■ **Exercise input**:
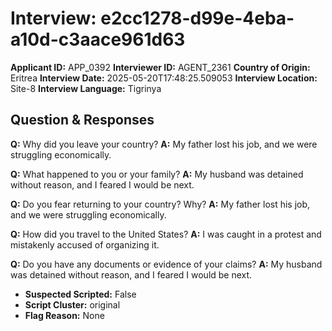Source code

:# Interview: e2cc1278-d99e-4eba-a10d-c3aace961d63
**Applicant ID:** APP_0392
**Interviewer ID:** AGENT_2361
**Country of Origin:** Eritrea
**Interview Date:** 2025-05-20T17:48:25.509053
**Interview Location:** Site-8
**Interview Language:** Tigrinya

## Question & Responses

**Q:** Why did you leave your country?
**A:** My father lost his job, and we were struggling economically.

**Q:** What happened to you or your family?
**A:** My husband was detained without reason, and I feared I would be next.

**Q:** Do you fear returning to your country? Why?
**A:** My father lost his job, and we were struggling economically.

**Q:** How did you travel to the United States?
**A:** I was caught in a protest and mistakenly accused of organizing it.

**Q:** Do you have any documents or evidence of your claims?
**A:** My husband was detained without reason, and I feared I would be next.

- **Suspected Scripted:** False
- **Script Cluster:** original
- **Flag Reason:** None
---
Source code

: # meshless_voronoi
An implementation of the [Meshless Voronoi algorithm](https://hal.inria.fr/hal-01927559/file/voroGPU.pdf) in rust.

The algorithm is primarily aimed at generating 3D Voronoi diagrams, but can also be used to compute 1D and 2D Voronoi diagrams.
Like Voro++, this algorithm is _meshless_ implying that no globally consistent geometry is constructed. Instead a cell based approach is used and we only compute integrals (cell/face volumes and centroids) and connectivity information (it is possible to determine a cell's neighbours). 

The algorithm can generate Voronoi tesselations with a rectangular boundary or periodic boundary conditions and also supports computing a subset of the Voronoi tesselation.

■ **Problem to solve**: The exact lines of the material above starting at the one that contains "An implementation of" and ending at the one that contains "The algorithm can" are what to retype; leave out everything else.

■ **Your response**:
An implementation of the [Meshless Voronoi algorithm](https://hal.inria.fr/hal-01927559/file/voroGPU.pdf) in rust.

The algorithm is primarily aimed at generating 3D Voronoi diagrams, but can also be used to compute 1D and 2D Voronoi diagrams.
Like Voro++, this algorithm is _meshless_ implying that no globally consistent geometry is constructed. Instead a cell based approach is used and we only compute integrals (cell/face volumes and centroids) and connectivity information (it is possible to determine a cell's neighbours). 

The algorithm can generate Voronoi tesselations with a rectangular boundary or periodic boundary conditions and also supports computing a subset of the Voronoi tesselation.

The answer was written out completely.